Memetic LEGO Mindstorms and Christian Origins

Memetic LEGO Mindstorms and Christian Origins January 31, 2008

I have been tagged with a meme by Doug Chaplin, and so I need to do the following:

Pick up the nearest book of 123 pages or more. (No cheating!)
Find Page 123.
Find the first 5 sentences.
Post the next 3 sentences.
Tag 5 people.

I’ve decided to follow his lead and not include the Bible on this desk. Some potential difficulty is created by the fact that the next nearest book will be on a bookshelf situated perpendicular to me so that pretty much every book on it is roughly equidistant from my current position. I decided that, rather than choose the one that seems most interesting, the fairest method is the one that is on the edge of the top shelf. It is a small bookshelf with books from the public library. The closest is in fact Classic LEGO Mindstorms Project and Software Tools, and page 123 does not have 8 sentences.

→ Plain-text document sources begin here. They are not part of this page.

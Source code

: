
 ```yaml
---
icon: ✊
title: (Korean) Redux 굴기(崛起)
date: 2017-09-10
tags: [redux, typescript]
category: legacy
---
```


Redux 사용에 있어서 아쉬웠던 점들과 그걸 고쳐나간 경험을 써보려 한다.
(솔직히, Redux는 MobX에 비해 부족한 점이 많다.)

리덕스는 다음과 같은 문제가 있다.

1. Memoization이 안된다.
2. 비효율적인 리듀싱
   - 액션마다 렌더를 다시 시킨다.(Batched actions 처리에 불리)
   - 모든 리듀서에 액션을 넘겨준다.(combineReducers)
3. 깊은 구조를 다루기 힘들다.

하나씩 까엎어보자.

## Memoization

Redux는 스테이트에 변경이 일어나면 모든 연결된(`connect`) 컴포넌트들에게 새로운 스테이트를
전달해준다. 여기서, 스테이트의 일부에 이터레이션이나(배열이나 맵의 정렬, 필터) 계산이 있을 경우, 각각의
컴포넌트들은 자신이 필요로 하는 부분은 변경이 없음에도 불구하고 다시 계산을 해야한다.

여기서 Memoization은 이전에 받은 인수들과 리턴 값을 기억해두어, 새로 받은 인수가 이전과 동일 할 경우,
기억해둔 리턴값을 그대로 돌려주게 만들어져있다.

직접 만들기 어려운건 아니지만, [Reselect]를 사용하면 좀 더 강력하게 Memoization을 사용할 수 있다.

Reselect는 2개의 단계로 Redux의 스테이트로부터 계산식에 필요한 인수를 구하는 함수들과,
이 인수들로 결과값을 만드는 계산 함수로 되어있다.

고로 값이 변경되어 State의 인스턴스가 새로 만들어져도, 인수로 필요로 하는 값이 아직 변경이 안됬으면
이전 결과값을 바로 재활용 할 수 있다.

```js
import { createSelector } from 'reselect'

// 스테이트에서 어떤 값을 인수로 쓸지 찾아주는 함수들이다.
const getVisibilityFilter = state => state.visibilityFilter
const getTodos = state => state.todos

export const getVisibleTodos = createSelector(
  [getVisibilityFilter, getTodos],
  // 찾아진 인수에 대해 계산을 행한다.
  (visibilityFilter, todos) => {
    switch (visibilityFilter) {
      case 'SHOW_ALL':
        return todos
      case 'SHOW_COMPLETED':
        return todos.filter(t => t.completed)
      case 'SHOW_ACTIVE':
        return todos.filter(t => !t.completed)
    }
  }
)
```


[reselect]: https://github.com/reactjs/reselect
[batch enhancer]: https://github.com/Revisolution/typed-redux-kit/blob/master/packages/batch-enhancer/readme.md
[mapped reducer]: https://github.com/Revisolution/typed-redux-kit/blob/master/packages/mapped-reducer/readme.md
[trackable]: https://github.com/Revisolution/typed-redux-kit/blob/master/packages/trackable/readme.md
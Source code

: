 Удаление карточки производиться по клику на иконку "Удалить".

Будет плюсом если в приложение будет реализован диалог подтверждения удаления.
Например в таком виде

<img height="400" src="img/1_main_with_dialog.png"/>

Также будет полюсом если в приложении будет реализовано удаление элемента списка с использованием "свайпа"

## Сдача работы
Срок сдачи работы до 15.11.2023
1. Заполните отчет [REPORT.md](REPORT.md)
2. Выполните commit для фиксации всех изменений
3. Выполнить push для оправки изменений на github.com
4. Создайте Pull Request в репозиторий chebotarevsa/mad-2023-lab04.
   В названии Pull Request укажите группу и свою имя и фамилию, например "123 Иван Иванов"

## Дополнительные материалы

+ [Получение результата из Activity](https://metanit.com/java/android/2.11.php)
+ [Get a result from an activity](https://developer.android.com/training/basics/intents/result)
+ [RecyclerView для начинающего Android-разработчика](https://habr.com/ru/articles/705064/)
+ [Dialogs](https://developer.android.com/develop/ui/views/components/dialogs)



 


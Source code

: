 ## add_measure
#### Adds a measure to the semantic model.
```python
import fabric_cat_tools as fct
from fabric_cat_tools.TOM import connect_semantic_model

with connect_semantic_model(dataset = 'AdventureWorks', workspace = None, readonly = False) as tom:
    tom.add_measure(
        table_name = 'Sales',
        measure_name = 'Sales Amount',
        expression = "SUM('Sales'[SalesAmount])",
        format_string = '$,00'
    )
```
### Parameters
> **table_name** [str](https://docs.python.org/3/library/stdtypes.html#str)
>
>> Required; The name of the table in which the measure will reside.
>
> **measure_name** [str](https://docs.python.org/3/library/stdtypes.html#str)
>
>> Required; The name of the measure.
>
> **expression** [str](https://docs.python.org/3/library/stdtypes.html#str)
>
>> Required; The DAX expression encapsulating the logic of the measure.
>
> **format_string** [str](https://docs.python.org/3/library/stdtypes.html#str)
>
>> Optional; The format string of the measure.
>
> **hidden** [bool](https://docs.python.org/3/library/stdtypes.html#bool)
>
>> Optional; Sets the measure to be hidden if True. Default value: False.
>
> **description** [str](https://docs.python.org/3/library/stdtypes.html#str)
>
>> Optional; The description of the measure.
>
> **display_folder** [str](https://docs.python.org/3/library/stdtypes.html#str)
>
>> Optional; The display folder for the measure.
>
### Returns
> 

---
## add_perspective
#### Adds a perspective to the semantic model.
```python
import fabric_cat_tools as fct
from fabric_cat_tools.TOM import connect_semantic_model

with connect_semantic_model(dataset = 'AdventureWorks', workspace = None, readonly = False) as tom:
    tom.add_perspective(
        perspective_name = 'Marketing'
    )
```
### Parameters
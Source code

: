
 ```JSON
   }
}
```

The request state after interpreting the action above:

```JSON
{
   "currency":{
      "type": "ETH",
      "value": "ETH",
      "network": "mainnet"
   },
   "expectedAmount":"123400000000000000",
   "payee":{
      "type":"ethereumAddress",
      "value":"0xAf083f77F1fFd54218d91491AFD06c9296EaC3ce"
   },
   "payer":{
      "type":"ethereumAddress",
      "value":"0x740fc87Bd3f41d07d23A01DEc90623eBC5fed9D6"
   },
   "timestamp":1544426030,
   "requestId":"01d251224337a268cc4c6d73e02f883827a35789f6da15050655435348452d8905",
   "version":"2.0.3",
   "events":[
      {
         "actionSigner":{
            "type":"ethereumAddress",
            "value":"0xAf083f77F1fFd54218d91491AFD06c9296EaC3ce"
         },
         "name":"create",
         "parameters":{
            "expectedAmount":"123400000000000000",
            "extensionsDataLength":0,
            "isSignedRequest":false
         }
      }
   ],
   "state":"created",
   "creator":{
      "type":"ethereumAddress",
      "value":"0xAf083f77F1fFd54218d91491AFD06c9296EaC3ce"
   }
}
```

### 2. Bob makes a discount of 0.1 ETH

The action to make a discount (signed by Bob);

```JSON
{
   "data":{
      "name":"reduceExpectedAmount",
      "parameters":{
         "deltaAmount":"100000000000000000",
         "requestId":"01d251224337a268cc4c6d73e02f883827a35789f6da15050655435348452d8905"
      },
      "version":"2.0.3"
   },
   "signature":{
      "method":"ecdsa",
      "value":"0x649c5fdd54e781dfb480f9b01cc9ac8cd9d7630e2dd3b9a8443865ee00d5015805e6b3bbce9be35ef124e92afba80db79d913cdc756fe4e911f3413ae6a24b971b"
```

So I decided to forego posting pictures of LEGO (which I think Doug would agree do not constitute sentences), so I go back for the book my eye originally settled on first on the same shelf: Christian Origins: A People’s History of Christianity Vol.1, edited by Richard Horsley. The three sentences I have to post are the following:

Their initial hearing of Paul’s preaching of “the word of the cross” was attended by a “demonstration of Spirit and power” (1 Cor. 1:18-25; 2:4), and manifestations of the Spirit in the form of spiritual wisdom, prophecy, speaking in tongues, and other spiritual phenomena continued to be an important aspect of how many Corinthian believers expressed their identity in Christ.

MEMBERSHIP AND IDENTITY
Who were the people that joined the new assembly in Corinth? Reacting against an earlier view that the early Christians were largely from among the poor, scholars interested in the social world of Paul formed a “new consensus”: Based on a literal understanding of 1 Cor. 1:26-30 (“not many of you were rich,…wise,…of noble birth”), they argued that therefore “some” were indeed rich and nobly born.

I hereby tag Dr. Jim West (not his grandmother, lest my post be misunderstood), Julie Bogart, Bob Patterson, hyper-textual ontology, and Qalmlea. I hope their nearest book has neither long convoluted sentences nor pictures of LEGOs. I also hope that reproduction because one has been tagged with a meme constitutes “fair use”.